Work request:
Retype precisely the section of the data that starts at the line containing "## Resolvers" and runs to its final line, ends included.

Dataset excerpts
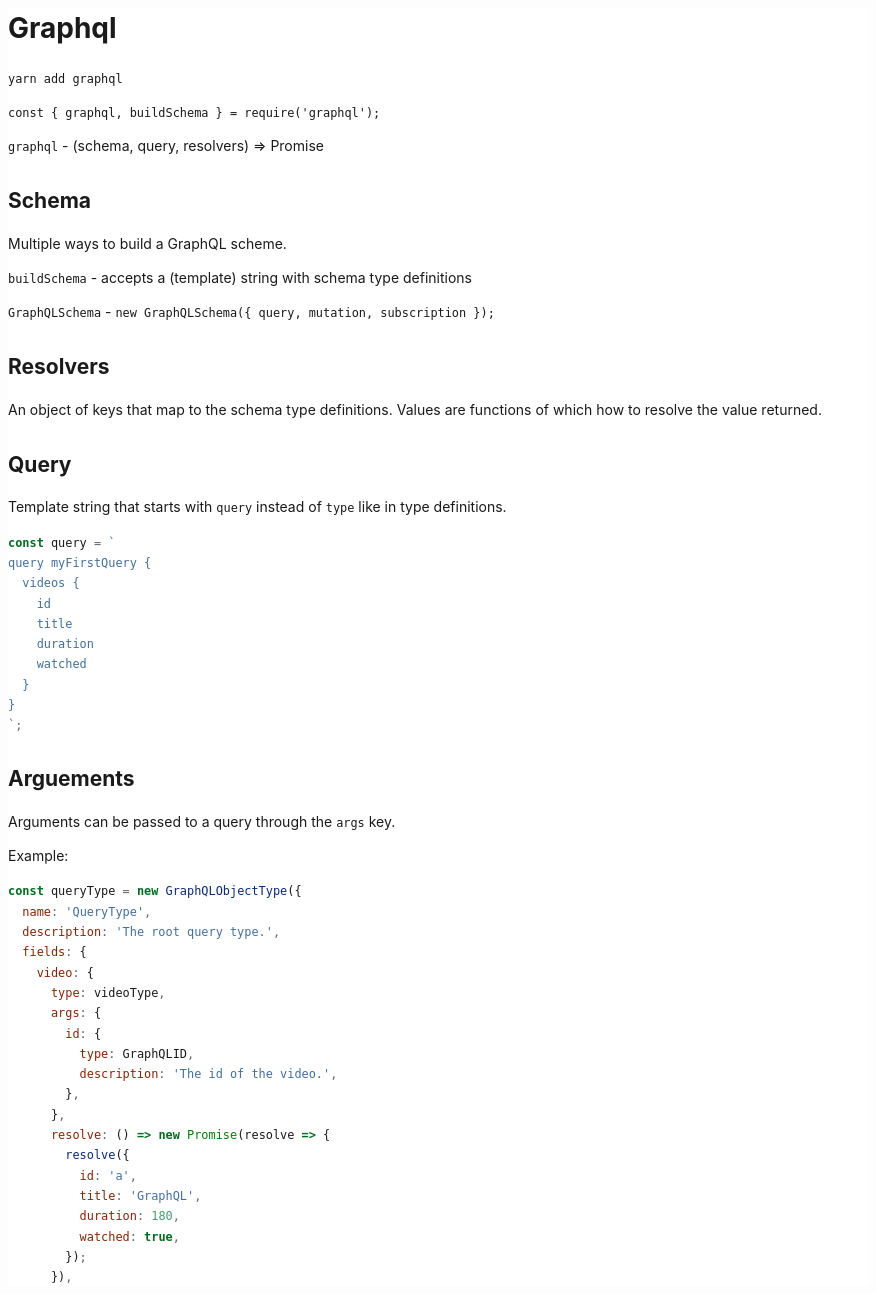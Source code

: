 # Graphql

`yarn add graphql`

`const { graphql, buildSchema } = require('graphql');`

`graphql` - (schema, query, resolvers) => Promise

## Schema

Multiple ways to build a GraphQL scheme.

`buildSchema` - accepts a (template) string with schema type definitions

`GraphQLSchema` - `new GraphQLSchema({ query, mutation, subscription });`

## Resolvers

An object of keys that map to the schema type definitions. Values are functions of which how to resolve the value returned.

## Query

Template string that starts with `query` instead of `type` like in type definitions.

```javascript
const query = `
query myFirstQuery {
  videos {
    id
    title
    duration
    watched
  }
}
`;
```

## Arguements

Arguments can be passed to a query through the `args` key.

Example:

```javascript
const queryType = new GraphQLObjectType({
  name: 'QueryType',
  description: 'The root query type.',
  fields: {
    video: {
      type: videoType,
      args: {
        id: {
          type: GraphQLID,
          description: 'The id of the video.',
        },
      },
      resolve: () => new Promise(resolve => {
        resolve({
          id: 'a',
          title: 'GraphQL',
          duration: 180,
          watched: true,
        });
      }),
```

Output of the task:
## Resolvers

An object of keys that map to the schema type definitions. Values are functions of which how to resolve the value returned.

## Query

Template string that starts with `query` instead of `type` like in type definitions.

```javascript
const query = `
query myFirstQuery {
  videos {
    id
    title
    duration
    watched
  }
}
`;
```

## Arguements

Arguments can be passed to a query through the `args` key.

Example:

```javascript
const queryType = new GraphQLObjectType({
  name: 'QueryType',
  description: 'The root query type.',
  fields: {
    video: {
      type: videoType,
      args: {
        id: {
          type: GraphQLID,
          description: 'The id of the video.',
        },
      },
      resolve: () => new Promise(resolve => {
        resolve({
          id: 'a',
          title: 'GraphQL',
          duration: 180,
          watched: true,
        });
      }),
```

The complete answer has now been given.